Fast forward and Mia and John (both now recovered from the attack) are living happily together with their newborn daughter … But as they soon discovered, their child isn’t the only new presence in their house …
WHO WON’T – OR SHOULDN’T – LIKE THIS FILM?: Pretty much anyone else.
FINAL VERDICT – IS IT GOOD, GREAT, BAD OR DOWNRIGHT AWFUL? Annabelle is ter-ri-ble … But it’s so, so bad that it might end up becoming a cult – no pun intended – classic.
“Why is Alfre Woodard in this?” – If that ends up becoming your thought once you see her pop up on screen as Evelyn, the owner of a book store who will become a key figure in Mia and John’s life, you’ve likely realized Annabelle is not meeting any of its TV commercials’ promises. For the film is almost an homage to the bad horror movies of days gone by with not only its simple premise, but look and execution.

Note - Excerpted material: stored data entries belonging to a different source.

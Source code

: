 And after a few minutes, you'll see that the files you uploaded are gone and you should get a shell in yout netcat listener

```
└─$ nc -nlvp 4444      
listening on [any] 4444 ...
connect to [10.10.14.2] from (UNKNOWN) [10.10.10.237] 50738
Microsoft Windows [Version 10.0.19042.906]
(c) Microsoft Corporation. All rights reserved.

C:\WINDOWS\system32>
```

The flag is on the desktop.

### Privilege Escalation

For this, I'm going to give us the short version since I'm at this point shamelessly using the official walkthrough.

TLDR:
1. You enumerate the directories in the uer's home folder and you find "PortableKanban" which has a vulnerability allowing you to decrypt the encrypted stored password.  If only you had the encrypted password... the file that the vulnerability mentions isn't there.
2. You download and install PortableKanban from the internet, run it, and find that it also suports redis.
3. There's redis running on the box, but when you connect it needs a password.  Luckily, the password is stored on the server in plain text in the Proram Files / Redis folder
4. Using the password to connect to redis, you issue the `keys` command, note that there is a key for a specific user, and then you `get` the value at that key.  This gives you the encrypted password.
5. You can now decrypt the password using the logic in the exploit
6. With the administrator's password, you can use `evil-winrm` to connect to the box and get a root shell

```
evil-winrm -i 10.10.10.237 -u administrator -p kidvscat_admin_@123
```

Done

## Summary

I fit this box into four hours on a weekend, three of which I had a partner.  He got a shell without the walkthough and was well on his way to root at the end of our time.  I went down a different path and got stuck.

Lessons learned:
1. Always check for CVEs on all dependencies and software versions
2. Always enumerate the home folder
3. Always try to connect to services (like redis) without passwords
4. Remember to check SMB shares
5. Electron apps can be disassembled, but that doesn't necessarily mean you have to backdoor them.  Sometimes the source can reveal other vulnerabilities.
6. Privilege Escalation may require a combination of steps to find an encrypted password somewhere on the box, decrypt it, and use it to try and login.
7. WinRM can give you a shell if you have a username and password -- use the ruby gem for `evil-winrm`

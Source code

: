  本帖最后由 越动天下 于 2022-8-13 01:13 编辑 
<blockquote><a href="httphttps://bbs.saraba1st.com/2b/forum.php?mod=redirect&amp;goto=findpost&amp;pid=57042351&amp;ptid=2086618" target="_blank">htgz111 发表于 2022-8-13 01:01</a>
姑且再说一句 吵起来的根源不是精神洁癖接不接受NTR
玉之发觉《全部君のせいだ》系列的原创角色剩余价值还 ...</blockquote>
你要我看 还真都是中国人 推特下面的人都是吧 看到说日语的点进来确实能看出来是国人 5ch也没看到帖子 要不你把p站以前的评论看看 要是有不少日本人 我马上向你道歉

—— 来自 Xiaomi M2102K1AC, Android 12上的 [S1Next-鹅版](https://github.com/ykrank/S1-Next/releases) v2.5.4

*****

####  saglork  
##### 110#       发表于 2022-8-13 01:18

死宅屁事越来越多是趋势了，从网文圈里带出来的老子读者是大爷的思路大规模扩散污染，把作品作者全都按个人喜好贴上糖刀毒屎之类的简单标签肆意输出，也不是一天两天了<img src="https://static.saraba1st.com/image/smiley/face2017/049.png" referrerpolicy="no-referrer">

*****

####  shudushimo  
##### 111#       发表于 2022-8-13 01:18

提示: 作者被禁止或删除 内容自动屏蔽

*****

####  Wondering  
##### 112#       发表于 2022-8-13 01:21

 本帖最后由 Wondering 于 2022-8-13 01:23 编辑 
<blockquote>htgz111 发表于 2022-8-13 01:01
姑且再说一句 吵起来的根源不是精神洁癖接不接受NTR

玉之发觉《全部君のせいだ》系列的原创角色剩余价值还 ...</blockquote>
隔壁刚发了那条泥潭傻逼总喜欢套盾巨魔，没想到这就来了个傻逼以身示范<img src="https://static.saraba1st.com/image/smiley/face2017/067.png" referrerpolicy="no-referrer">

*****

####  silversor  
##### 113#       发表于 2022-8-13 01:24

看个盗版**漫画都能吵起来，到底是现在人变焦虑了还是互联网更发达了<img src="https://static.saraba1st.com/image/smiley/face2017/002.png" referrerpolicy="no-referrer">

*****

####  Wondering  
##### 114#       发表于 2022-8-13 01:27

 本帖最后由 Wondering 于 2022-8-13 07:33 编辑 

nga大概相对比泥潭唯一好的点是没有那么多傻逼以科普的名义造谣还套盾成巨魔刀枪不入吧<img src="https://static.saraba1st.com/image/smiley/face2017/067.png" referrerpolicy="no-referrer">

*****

Based on a real life paranormal investigation from the 1970s (according to most Web accounts, it wasn’t as crazy as the film might make you believe), Annabelle feels schlocky from start to finish under the direction of director John R. Leonetti with close-ups of things that don’t matter, easy “here comes the scary part” set-ups and writer Gary Dauberman’s “here are words” script. Wallis and Horton try to add a little life into their simple married couple characters … But there really just isn’t much to work with and – at times – it doesn’t always feel like they are trying too hard.
Save for perhaps 3-4 “jump” scenes, the 98 minutes that make up Annabelle are devoid of a lot of original ideas and entertainment. That is, however, you enjoy the cheesy lines, the predictable moments, the cheap special effects and inexplicable “So … I guess that made sense?” moments that will leave you scratching your head instead of covering your eyes. (Lesson: This is why good marketing can make a lackluster product seem good until someone buys it and learns the truth for his or her self.)
If you’re looking for actual scares, however, you would be best served to look elsewhere, for the only thing scary about Annabelle is the fact it got made. Or that someone might enjoy for anything else than the silly, clichéd 1970s-style B-movie that it is.